News Briefs | In Memoriam
SP Hinduja (1935-2023): Global Magnate
Along with his brothers, he created one of the most storied business empires with Indian roots
Lhendup G Bhutia Lhendup G Bhutia 19 May, 2023
SP Hinduja (1935-2023) (Photo: Getty Images)
WHEN SRICHAND PARMANAND HINDUJA joined his father’s commodities trading business in Iran as a 17-year-old, it was already a substantial enterprise. Hinduja’s father Parmanand, a trader from Pakistan’s Sindh province, had moved from pre-Independent India to grow a successful business exporting carpets, dried fruits and saffron from Iran and importing textiles, tea and spices from India.
But it was nothing compared to what Hinduja, who died recently at his home in London at the age of 87, would ultimately achieve by the end of the century. Forced to shift their base to London in 1979 once the Iranian Revolution took place, he and his three brothers Gopichand, Prakash and Ashok seized the new opportunities a globalised world offered and transformed a relatively small family business into an international conglomerate that today stretches across multiple sectors, has a presence in over three dozen countries and employs more than 1.5 lakh individuals.
They entered the big league with the family’s entry into the oil and gas business in the 1980s. One of their first big deals was acquiring the Gulf Oil International Ltd in 1984. In 1987, the brothers also bought the Land Rover Leyland International Holdings, which held a 40 per cent stake in Ashok Leyland, the second-largest manufacturer of commercial vehicles in India today, which they increased to 51 per cent later. Many more significant acquisitions and new businesses followed in banking and insurance, IT and BPO services, healthcare, and a host of other sectors, from the launch of IndusInd Bank in 1993, one of the first new-generation private banks in India, to the purchase of the heritage mansion Carlton House Terrace that neighbours Buckingham Palace for their residence. Last year, Hinduja and his brother Gopichand were ranked Britain’s richest by the Sunday Times in their 2022 Rich List with a collective fortune estimated at £28.4 billion.
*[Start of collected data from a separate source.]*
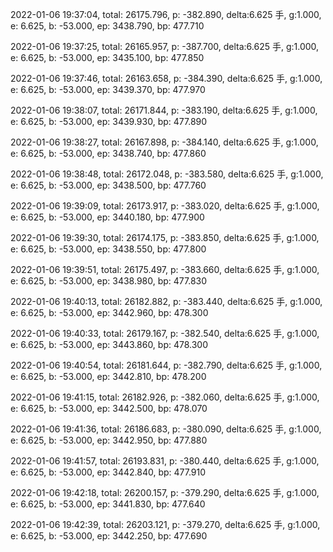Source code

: 2022-01-06 19:37:04, total: 26175.796, p: -382.890, delta:6.625 手, g:1.000, e: 6.625, b: -53.000, ep: 3438.790, bp: 477.710

2022-01-06 19:37:25, total: 26165.957, p: -387.700, delta:6.625 手, g:1.000, e: 6.625, b: -53.000, ep: 3435.100, bp: 477.850

2022-01-06 19:37:46, total: 26163.658, p: -384.390, delta:6.625 手, g:1.000, e: 6.625, b: -53.000, ep: 3439.370, bp: 477.970

2022-01-06 19:38:07, total: 26171.844, p: -383.190, delta:6.625 手, g:1.000, e: 6.625, b: -53.000, ep: 3439.930, bp: 477.890

2022-01-06 19:38:27, total: 26167.898, p: -384.140, delta:6.625 手, g:1.000, e: 6.625, b: -53.000, ep: 3438.740, bp: 477.860

2022-01-06 19:38:48, total: 26172.048, p: -383.580, delta:6.625 手, g:1.000, e: 6.625, b: -53.000, ep: 3438.500, bp: 477.760

2022-01-06 19:39:09, total: 26173.917, p: -383.020, delta:6.625 手, g:1.000, e: 6.625, b: -53.000, ep: 3440.180, bp: 477.900

2022-01-06 19:39:30, total: 26174.175, p: -383.850, delta:6.625 手, g:1.000, e: 6.625, b: -53.000, ep: 3438.550, bp: 477.800

2022-01-06 19:39:51, total: 26175.497, p: -383.660, delta:6.625 手, g:1.000, e: 6.625, b: -53.000, ep: 3438.980, bp: 477.830

2022-01-06 19:40:13, total: 26182.882, p: -383.440, delta:6.625 手, g:1.000, e: 6.625, b: -53.000, ep: 3442.960, bp: 478.300

2022-01-06 19:40:33, total: 26179.167, p: -382.540, delta:6.625 手, g:1.000, e: 6.625, b: -53.000, ep: 3443.860, bp: 478.300

2022-01-06 19:40:54, total: 26181.644, p: -382.790, delta:6.625 手, g:1.000, e: 6.625, b: -53.000, ep: 3442.810, bp: 478.200

2022-01-06 19:41:15, total: 26182.926, p: -382.060, delta:6.625 手, g:1.000, e: 6.625, b: -53.000, ep: 3442.500, bp: 478.070

2022-01-06 19:41:36, total: 26186.683, p: -380.090, delta:6.625 手, g:1.000, e: 6.625, b: -53.000, ep: 3442.950, bp: 477.880

2022-01-06 19:41:57, total: 26193.831, p: -380.440, delta:6.625 手, g:1.000, e: 6.625, b: -53.000, ep: 3442.840, bp: 477.910

2022-01-06 19:42:18, total: 26200.157, p: -379.290, delta:6.625 手, g:1.000, e: 6.625, b: -53.000, ep: 3441.830, bp: 477.640

2022-01-06 19:42:39, total: 26203.121, p: -379.270, delta:6.625 手, g:1.000, e: 6.625, b: -53.000, ep: 3442.250, bp: 477.690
Hinduja was the patriarch of the family and also a consummate networker. This assiduous courting of the establishment might have started with their relations with the late Shah of Iran, but it was a skill that he and his brothers took with them to London, throwing lavish parties for the rich and famous, and forging close ties with the movers and shakers of global politics, from former American presidents like George HW Bush and Bill Clinton to former British prime ministers like Margaret Thatcher and Tony Blair.
Controversies weren’t far behind. The brothers found themselves embroiled in the Bofors scandal, where they were accused of having received illegal commissions from the Swedish arms manufacturer for securing a contract from the Indian Army. They were later exonerated. In 2001, Hinduja and the Tony Blair government came in for fresh criticism for what was dubbed the “cash-for-passports” scandal. Hinduja had been granted British citizenship suspiciously after he made a substantial donation for London’s Millennium Dome.
Throughout the decades, however, the four brothers remained a closely-knit group. They appeared to have chalked out different responsibilities—Ashok looked after the group’s Indian operations in Mumbai; Prakash, based in Geneva, managed the group’s Europe interests; and Hinduja and Gopichand, living in London, took care of different aspects of the group’s interests. Their closeness was perhaps best encapsulated in a 2014 agreement the four brothers are believed to have signed, which was later challenged in court, where they claimed “everything belongs to everyone and nothing belongs to anyone.” But differences cropped up in recent years and an ugly dispute played out in the courts. Last year, it was revealed that a British court had even raised concerns that Hinduja, who was suffering from dementia, had been marginalised, and, at one stage, was considering placing the billionaire patriarch in a public nursing home. The family however called a truce.
With Hinduja’s death now, India and the world, loses one of the sharpest business minds of his generation.